8th Executive Vice Chancellor of the University of Kansas Medical Center
- In office July 1, 2017 – April 19, 2024 Interim: July 1, 2017 – January 9, 2018
- Preceded by: Doug Girod
- Succeeded by: Matthias Salathe (interim)

16th Executive Dean of the University of Kansas School of Medicine
- In office March 24, 2014 – August 25, 2019
- Preceded by: Barbara F. Atkinson
- Succeeded by: Akinlolu Ojo

Personal details
- Born: Robert David Simari June 6, 1960 (age 65)
- Spouse: Kelly Machi
- Children: 4
- Alma mater: University of Notre Dame (BS) University of Kansas (MD)
- Profession: Medical Doctor Professor University Administrator
- Salary: $708,700

= Robert Simari =

Former executive vice chancellor (born 1960)

Robert David Simari (born June 6, 1960) is a former American educator, physician, and administrator. He was the executive vice chancellor of the University of Kansas Medical Center from 2018 to 2024. Prior to becoming the executive vice chancellor, he was the executive dean of the University of Kansas School of Medicine, a position he held from 2014 to 2019. Prior to returning to his alma mater, Simari served as a professor in cardiology among other roles, at the Mayo Clinic College of Medicine and Science.

== Biography ==
=== Early years ===
Simari moved to Overland Park, Kansas at the age of 10 and graduated from Shawnee Mission West High School. He received his Bachelor of Science from the University of Notre Dame and completed his doctorate from the KU School of Medicine. His residency was at the Beth Israel Deaconess Medical Center and ending with a fellowship at the Mayo Clinic. For a few years, he completed research at the University of Michigan before returning to the Mayo Clinic.

=== University of Kansas Medical Center ===
In March 2014, Simari was named the executive dean for KU's school of medicine. During his time as executive dean, Simari helped create a new curriculum for the school and oversaw the construction of a new education building. In June 2017, Simari was named interim executive vice chancellor for KU Medical Center, and was promoted to the permanent position on January 9, 2018. He continued serving as the school of medicine‘s executive Dean until August 2019 when he hired his successor.

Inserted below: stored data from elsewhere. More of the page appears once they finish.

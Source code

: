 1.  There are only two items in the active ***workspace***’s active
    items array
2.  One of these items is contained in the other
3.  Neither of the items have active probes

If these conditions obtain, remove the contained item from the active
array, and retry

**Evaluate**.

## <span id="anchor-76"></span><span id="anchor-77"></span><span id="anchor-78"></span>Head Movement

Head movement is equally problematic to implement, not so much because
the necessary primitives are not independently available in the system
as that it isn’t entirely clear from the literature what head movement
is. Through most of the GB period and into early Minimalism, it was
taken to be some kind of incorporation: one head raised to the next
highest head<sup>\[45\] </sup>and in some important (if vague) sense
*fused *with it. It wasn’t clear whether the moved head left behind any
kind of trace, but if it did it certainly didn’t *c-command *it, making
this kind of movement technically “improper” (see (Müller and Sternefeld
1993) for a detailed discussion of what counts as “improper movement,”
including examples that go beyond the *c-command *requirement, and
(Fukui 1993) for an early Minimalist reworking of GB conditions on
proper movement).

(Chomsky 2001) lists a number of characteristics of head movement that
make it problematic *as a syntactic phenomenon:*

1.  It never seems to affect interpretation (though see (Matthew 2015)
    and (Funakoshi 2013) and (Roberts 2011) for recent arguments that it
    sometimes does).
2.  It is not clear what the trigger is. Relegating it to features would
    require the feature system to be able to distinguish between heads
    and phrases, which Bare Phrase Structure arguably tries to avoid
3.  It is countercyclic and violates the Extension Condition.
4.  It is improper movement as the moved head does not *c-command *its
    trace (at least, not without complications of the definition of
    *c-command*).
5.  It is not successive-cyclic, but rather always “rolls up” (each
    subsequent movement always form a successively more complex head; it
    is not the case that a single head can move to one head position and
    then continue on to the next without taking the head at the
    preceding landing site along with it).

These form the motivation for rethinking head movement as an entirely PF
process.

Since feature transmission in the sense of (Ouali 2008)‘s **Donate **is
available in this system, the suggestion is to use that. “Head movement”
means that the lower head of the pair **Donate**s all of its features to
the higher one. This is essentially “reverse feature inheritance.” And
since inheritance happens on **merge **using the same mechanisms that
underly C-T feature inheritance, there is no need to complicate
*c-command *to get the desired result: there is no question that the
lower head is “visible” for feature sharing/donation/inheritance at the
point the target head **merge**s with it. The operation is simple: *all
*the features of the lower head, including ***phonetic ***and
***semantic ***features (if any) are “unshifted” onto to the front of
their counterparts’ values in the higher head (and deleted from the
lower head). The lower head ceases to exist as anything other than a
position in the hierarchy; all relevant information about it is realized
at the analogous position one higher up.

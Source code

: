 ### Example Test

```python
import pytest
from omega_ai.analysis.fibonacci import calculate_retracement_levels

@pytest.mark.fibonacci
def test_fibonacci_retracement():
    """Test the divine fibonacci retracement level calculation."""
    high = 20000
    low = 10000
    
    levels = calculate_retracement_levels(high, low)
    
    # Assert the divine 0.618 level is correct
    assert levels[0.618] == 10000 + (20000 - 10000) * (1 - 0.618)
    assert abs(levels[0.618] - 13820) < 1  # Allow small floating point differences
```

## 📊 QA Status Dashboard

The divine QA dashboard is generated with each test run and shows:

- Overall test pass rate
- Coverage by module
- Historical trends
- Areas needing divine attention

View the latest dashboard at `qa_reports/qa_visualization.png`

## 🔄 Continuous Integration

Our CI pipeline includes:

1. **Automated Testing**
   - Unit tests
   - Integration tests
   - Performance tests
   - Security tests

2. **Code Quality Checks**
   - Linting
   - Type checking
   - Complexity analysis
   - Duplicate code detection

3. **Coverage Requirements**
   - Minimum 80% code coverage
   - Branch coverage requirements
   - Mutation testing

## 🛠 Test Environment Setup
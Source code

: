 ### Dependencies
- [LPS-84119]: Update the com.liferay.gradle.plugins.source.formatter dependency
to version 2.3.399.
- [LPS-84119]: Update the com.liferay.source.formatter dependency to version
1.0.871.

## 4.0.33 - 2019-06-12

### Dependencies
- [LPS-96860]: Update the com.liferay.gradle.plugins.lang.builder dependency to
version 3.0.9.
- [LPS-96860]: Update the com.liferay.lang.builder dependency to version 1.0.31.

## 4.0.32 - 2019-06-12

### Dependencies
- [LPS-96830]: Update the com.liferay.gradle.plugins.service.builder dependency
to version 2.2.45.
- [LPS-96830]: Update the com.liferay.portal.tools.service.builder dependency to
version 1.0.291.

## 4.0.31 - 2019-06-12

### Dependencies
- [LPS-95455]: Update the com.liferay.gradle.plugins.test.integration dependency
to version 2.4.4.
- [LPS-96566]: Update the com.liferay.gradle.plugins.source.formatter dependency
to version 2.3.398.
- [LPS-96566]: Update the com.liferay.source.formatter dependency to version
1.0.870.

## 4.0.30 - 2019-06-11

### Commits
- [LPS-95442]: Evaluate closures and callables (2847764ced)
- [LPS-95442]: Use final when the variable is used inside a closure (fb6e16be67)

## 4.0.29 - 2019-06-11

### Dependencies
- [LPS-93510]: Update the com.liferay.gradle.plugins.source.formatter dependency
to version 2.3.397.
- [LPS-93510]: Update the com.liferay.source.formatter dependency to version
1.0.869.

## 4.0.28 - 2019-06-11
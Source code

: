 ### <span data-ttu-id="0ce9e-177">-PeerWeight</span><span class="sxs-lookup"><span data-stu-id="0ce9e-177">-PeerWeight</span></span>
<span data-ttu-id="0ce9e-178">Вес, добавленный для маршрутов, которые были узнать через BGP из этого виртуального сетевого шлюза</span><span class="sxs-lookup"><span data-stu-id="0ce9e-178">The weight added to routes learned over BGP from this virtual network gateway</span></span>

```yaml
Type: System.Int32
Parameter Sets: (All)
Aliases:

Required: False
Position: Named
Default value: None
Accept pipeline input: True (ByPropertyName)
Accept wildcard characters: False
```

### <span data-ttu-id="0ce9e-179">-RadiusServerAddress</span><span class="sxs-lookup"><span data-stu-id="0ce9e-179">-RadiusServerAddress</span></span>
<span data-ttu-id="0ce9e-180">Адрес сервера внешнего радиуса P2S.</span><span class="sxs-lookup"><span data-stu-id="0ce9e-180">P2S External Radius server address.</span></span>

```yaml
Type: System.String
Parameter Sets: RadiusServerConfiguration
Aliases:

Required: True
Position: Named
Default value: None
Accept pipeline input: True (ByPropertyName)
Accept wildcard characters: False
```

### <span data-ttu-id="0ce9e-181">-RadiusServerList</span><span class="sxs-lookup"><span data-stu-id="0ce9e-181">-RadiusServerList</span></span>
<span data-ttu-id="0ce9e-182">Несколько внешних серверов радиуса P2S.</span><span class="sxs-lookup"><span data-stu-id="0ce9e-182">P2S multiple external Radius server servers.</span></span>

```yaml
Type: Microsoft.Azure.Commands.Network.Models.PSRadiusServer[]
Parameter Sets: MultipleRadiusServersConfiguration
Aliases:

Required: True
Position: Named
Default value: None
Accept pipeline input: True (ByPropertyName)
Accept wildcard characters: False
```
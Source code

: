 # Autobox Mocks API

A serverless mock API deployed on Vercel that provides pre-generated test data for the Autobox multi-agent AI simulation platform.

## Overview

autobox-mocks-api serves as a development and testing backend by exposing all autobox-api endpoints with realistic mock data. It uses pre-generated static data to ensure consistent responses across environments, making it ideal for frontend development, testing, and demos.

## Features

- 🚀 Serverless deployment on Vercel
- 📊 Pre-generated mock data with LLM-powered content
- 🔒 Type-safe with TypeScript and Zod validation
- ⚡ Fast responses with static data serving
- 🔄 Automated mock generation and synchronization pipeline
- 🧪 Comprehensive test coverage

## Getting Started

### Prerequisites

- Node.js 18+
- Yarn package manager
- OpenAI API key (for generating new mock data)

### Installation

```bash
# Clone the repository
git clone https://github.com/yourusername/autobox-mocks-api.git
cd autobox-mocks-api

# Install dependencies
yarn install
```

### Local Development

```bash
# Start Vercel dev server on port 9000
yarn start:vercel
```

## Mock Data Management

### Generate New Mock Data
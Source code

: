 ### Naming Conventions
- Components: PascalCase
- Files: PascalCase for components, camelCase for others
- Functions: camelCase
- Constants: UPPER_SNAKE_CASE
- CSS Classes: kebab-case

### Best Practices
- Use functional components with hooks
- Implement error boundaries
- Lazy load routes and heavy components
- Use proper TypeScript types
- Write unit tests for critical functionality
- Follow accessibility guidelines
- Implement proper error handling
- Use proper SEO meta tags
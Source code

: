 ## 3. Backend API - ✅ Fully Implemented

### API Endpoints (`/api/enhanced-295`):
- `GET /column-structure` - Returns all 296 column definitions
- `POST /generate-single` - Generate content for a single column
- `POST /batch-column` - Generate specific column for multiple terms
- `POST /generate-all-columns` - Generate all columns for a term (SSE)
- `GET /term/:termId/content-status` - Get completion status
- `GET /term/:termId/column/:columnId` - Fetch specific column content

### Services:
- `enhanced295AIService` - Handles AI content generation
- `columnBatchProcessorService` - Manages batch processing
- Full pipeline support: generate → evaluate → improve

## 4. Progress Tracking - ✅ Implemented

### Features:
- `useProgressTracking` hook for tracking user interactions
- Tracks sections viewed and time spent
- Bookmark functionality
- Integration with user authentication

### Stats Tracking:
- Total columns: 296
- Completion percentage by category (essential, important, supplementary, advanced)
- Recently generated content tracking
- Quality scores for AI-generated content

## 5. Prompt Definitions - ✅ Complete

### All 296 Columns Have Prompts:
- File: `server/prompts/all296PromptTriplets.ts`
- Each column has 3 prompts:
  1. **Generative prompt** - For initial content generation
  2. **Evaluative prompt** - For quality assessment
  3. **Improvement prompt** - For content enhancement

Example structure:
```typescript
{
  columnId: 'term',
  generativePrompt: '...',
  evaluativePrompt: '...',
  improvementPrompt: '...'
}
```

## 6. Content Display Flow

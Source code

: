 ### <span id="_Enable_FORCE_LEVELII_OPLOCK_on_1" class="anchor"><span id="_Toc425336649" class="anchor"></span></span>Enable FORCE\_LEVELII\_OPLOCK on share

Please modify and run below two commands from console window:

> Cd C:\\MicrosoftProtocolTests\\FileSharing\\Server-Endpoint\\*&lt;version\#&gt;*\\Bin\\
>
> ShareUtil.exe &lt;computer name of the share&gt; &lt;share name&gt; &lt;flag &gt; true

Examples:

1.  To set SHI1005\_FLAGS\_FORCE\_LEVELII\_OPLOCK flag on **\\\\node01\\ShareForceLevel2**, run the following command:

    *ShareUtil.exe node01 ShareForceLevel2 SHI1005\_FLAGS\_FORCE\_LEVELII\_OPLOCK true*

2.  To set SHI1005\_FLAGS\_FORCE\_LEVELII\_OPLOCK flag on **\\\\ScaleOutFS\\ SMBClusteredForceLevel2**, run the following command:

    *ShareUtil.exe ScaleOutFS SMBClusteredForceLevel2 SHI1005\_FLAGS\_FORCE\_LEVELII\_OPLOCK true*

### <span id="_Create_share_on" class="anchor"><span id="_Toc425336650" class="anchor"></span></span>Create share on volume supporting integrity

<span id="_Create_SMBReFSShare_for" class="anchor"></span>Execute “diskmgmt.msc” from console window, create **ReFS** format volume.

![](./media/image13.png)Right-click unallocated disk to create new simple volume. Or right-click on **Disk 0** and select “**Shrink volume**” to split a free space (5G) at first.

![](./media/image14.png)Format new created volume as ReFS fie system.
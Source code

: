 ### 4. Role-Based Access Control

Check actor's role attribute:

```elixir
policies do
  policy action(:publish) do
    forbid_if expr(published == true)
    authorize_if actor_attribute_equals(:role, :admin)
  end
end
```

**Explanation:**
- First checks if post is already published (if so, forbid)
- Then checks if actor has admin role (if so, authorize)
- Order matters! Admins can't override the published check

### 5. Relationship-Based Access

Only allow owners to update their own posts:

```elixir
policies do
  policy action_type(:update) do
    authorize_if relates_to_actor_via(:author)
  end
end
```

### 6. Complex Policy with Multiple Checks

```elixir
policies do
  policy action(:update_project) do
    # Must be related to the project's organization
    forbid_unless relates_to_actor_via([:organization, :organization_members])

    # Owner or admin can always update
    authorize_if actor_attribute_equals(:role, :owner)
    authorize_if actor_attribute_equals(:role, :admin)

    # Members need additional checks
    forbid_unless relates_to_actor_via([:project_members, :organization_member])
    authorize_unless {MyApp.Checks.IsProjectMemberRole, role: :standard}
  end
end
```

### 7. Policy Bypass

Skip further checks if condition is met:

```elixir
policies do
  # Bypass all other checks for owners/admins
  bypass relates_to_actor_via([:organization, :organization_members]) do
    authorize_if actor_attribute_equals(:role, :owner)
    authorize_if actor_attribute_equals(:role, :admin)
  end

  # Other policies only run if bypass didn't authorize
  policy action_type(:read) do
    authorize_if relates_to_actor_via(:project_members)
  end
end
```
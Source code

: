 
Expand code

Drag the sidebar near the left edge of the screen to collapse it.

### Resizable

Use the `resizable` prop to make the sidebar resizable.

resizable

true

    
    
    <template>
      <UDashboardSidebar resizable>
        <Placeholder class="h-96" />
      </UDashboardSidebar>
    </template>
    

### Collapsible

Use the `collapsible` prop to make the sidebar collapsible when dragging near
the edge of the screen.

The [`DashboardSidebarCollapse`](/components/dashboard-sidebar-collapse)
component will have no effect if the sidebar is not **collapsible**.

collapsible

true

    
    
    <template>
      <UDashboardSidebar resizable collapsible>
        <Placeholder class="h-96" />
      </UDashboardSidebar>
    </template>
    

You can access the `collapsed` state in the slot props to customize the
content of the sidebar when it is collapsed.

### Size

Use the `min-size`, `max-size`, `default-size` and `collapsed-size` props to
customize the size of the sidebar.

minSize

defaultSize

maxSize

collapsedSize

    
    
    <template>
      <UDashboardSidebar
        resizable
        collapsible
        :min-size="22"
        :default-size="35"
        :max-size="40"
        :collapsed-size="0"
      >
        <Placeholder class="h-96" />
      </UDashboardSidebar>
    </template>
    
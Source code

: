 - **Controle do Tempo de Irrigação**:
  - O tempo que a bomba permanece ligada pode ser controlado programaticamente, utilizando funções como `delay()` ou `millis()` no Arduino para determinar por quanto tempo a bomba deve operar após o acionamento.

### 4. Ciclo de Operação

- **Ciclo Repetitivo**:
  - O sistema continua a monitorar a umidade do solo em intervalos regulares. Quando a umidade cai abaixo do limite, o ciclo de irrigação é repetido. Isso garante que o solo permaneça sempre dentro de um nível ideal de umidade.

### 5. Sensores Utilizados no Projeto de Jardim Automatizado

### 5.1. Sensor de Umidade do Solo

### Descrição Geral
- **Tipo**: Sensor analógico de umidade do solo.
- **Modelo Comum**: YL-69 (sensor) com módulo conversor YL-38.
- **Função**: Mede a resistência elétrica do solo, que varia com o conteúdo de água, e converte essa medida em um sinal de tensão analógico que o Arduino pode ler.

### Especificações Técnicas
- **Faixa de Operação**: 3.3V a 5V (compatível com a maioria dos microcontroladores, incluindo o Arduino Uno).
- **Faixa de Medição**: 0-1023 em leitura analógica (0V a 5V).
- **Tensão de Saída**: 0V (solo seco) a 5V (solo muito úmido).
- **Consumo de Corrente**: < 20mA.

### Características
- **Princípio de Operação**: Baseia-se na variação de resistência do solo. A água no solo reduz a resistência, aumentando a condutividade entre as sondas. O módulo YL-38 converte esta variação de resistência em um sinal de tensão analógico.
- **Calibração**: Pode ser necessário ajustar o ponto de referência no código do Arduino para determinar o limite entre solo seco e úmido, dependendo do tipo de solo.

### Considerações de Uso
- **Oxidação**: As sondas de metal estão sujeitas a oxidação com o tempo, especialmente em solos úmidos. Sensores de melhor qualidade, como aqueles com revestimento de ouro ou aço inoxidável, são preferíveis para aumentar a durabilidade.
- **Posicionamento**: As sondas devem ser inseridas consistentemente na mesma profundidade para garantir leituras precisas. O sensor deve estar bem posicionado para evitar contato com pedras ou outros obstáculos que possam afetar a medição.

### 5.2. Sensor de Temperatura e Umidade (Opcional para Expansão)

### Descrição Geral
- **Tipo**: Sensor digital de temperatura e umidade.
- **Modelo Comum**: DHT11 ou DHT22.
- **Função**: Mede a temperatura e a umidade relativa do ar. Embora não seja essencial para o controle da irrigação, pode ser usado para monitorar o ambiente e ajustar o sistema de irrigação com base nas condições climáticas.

In April 2024, Simari announced his retirement from the University of Kansas. He continued to serve as faculty member until June 30, 2024, and immediately stepped down as executive vice chancellor. During his time as executive vice chancellor, Simari has focused on diversity, equity, and inclusion by creating a new department in 2019. Simari continued to practice cardiology at the University of Kansas Health System until his retirement.